Started by rags, February 18, 2012, 04:30:29 AM

  I was reading a post today at:
That's naive.  First, today's compilers can outrun the average assembly
language programmer every single time.  Only the real experts can do
hand-made assembler that outdoes a modern optimizing compiler.

Further, most of your operating system code isn't worth optimizing.  It's
simply not worth the effort to go to the trouble of hand-coding all of the
initialization and overhead code.  The only time it's worth the trouble is
when you have inner loops or interrupt handlers that get executed over and
over and over.

Almost all of Windows -- and even more of Linux -- is written in C and C++.
Tim Roberts,
Providenza & Boekelheide, Inc.

I guess he isnt aware of the programmers that belong to this forum. :U
One would assume that NVidia would use an optimizing compiler, right?

.text:000002C9                 mov     ecx, [ebp+arg_0]
.text:000002CC                 push    ecx
.text:000002CD                 call    dword ptr ds:__imp__GetProcAddress@8 ; GetProcAddress(x,x)
.text:000002D3                 mov     ds:?g_nvapi_lpNvAPI_pepQueryInterface@@3P6APAXK@ZA, eax ; void * (*g_nvapi_lpNvAPI_pepQueryInterface)(ulong)
.text:000002D8                 cmp     ds:?g_nvapi_lpNvAPI_pepQueryInterface@@3P6APAXK@ZA, 0 ; void * (*g_nvapi_lpNvAPI_pepQueryInterface)(ulong)
.text:000002DF                 jnz     short loc_2F3

That code is from nvapi.lib, maybe not too bad but there is a lot of it, and since it ends up in my exe it makes me look bad :( :bg
It must be a case of Tim getting a bit out of practice as Tim is an expert is coding assembler in his own right. Looking at where the post was made, it probably suffers from a dose of"political correctness" as well.
Well, Tim Roberts has been around for a LONG time and his opinion has to be respected. He is right that most compilers today can outrun an average assembly language programmer, I doubt there's any argument about that. However, there are some excellent programmers around like Mark and Lingo who can easily outpace the average compiler. That said, I usually don't bother with any optimization techniques since the amount of time spent to benefit gained is normally small, however a compiler can optimize to no end and it takes little to no extra time, its obvious they will have the advantage.
I have to agree with Tim based on personal experience implementing fast code.

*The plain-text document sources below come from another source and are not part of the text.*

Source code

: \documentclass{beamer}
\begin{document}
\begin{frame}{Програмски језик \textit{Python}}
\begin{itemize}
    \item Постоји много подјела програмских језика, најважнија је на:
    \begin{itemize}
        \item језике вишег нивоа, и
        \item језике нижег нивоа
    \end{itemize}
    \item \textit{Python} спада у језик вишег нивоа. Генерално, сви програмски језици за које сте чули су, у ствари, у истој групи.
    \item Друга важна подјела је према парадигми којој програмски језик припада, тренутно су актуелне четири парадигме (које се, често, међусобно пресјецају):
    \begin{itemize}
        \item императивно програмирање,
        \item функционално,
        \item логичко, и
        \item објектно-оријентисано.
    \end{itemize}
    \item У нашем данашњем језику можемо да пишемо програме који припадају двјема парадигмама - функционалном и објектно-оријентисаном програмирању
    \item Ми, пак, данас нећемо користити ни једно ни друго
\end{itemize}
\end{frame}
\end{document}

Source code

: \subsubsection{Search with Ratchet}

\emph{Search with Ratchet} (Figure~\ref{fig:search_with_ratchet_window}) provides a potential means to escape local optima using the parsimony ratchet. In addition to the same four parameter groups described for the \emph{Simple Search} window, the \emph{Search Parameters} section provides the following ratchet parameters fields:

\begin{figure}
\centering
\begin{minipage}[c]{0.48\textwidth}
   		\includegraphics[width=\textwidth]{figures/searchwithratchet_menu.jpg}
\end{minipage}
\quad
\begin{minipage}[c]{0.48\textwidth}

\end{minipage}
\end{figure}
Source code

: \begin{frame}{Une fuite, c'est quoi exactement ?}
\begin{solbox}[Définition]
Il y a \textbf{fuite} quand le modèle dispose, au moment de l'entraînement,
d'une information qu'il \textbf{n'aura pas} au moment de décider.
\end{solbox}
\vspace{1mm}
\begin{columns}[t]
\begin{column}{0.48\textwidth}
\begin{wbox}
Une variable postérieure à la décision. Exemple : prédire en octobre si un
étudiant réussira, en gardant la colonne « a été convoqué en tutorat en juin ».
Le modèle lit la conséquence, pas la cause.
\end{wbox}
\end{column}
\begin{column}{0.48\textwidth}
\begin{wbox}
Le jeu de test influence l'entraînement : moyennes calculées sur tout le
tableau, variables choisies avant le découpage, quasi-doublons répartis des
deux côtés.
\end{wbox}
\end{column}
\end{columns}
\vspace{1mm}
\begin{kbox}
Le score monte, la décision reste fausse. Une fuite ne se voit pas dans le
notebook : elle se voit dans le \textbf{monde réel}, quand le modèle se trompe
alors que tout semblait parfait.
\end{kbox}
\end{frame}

A HLL like C is more convenient because you can easily compile for other architectures very quickly...I like C despite it's unpopularity amongst some new generation of programmers.
It allows you to add asm quite easily compared to other HLL which is why C is king champion for me ;)

Compilers really do a fantastic job optimizing high-level code, specifically C/C++, I can't speak about other languages but Java seems to have good optimizers too.


I'm afraid when they go the 'PC' route.. they've lost the plot, and degrade with time.
A question... Who writes the compilers, and in what language ?
Kind of defeats the purpose if they're written in C.. ??


JWASM isn't written in assembly, does that mean it's no good?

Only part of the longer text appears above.